Wednesday, July 11, 2007

Vice President Cheney

I just read the Washington post series of articles about Vice President Cheney. It was very enlightening.

Cheney deserves some credit for piercing through and working around the bureaucratic static that has rendered prior VPs virtually ineffective. He would probably be a valuable asset to a stronger and more intelligent president.

I strongly oppose Cheney's pro-big business agenda. Government policies should serve to improve life for all of us, not for just a few obscenely wealthy CEOs.

But it is all too easy for us to criticize Cheney. His critics harp incessantly about what we should NOT be doing. But few have the courage to spell out specific alternatives, and to explain how those alternatives would produce better outcomes. They seem to concentrate more on winning an election than on real problem solving.

My friend, Bruce, commented that "It may have nothing to do with courage. There may not be a clear alternitive to a course of action or a policy. But if one course of action or policy is seen and understood to be catastrophic, it is very important to say so. If you saw conditions on a train bridge that you understood would cause the bridge to fall down when the next train passed over it, it would be your responsibility to say so, even if you had no clear way of fixing the bridge. First and most important would be to prevent a wreck."

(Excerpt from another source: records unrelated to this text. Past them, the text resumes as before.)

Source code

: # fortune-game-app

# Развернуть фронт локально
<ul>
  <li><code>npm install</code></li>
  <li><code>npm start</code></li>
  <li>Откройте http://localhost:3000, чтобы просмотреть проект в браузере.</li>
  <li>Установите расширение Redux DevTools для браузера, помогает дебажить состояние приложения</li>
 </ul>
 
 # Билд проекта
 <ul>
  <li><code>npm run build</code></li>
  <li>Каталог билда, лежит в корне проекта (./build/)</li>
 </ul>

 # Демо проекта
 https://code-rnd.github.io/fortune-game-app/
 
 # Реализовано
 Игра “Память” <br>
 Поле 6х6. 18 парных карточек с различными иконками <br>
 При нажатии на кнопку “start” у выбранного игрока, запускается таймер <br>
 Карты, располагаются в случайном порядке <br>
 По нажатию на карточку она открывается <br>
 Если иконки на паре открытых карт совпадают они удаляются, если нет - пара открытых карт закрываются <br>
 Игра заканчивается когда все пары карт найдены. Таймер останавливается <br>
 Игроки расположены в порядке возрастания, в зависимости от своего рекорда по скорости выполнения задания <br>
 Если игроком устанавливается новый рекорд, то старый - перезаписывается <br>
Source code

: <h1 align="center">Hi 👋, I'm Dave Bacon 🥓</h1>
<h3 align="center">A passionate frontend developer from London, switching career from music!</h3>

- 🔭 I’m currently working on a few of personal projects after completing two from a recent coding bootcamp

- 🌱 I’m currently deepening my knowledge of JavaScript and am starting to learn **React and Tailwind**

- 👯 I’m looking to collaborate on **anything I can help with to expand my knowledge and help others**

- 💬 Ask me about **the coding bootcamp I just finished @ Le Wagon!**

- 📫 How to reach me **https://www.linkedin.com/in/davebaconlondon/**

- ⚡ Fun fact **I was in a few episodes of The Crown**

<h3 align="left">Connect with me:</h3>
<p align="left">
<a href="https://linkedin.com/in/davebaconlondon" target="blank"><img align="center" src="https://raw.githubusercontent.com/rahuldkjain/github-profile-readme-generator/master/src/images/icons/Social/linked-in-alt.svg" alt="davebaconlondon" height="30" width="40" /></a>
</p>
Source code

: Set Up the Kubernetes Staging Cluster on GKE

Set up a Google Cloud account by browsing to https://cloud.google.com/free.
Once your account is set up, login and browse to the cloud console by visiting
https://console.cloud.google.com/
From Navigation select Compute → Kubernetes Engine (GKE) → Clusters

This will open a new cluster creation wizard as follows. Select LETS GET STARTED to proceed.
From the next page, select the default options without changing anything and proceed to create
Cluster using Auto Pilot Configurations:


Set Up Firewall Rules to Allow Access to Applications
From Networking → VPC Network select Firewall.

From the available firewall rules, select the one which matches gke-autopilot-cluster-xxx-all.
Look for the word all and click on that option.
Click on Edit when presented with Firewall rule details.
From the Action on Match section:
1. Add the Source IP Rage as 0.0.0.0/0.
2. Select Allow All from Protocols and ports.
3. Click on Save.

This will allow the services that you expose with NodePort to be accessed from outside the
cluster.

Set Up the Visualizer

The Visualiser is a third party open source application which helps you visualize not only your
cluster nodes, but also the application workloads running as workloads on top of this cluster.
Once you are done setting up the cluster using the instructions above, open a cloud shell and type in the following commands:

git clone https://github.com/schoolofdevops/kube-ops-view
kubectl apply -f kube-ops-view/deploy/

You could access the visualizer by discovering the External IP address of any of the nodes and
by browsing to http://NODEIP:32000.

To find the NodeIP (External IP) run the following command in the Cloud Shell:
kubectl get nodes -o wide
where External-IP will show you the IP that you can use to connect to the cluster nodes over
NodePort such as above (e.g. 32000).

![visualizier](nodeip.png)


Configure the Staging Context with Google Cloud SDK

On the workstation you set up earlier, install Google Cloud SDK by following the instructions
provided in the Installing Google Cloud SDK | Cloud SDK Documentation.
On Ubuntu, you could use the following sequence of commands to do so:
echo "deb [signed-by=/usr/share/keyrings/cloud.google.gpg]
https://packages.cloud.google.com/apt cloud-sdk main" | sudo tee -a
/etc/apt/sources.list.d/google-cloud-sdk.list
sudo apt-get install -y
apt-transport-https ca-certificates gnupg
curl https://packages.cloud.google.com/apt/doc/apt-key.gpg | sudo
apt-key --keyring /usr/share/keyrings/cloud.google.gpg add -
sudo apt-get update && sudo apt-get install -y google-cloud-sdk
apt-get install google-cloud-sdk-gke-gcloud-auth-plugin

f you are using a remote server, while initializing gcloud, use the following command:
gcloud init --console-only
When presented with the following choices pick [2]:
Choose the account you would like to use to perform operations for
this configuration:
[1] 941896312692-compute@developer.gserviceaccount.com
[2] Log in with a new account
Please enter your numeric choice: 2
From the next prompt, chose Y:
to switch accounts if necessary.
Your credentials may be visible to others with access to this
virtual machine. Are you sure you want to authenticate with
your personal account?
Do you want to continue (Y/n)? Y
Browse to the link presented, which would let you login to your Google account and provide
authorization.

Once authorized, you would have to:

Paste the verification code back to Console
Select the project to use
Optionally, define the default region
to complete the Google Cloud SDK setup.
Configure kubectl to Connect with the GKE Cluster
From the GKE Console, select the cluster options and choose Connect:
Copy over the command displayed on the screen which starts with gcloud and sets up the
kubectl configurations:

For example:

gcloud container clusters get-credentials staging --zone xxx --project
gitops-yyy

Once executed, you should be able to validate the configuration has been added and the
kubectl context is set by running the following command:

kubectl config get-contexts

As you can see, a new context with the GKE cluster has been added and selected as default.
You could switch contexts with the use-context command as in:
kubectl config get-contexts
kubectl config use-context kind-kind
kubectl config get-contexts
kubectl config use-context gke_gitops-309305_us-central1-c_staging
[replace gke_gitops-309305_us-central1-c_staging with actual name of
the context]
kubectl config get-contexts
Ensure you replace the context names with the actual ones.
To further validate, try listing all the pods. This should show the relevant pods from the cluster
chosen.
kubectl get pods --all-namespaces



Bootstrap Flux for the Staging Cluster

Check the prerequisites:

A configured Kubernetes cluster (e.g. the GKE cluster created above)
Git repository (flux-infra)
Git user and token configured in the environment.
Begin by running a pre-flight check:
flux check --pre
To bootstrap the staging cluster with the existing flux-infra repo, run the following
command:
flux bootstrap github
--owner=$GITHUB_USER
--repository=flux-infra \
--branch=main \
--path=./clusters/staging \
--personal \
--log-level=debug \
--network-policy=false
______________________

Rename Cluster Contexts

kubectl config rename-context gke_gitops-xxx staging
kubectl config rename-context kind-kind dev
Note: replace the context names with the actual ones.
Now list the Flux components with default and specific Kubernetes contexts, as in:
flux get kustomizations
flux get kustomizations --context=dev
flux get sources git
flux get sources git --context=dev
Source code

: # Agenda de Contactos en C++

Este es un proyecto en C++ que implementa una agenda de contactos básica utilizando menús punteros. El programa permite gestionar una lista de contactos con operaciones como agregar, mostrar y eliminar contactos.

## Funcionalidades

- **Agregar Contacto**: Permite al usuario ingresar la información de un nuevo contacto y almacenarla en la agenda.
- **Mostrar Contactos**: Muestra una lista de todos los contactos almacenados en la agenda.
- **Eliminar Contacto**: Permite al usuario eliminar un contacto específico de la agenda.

While I agree with Bruce, those are two very important conditions: (1) impending catastrophe, and (2) no clear alternatives. I can see how some topics can be viewed, and are viewed by many, as meeting both conditions. But I don't believe that ALL of these issues meet BOTH tests:

Health care
Government debt
Equitable taxation
Iraq war
Terrorist actions
Illegal immigration
Abortion
Stem cell research
Eminent domain
Global warming
Oil depletion
Air and water pollution
Corruption in Legislative Branch
Corruption in Executive Branch


Some politicians seem to view virtually everything as an impending disaster. They complain and complain that everything in life is terrible, and that the only solution is to "shoot the tsars." Just as in Orwell's animal farm, once these critics get the power, they abuse it as much or more than the tsars did.

By the way, once one has stopped a train, one must be prepared to deal with the foreseeable consequences of that action: getting the passengers, mail and freight to their destinations, dealing with the losses from missed meetings and delayed shipments, repairing the bridge, determining the cause of the bridge collapse, and finding ways of reducing the chance of another collapse, etc, etc. Also important, one must be convinced that stopping the train will not cause an outcome even more horrible than the train crash.

Fear is a frequent companion of the lust for power. Most solutions to a problem will be imperfect--they will have pros and cons. Fear that the cons of a specific proposal will lose him votes keeps a politician from making the proposal. And the politician assumes that the voters are both less informed and less intelligent than he is. So he finds it easier and more colorful to launch an ad hominum attack.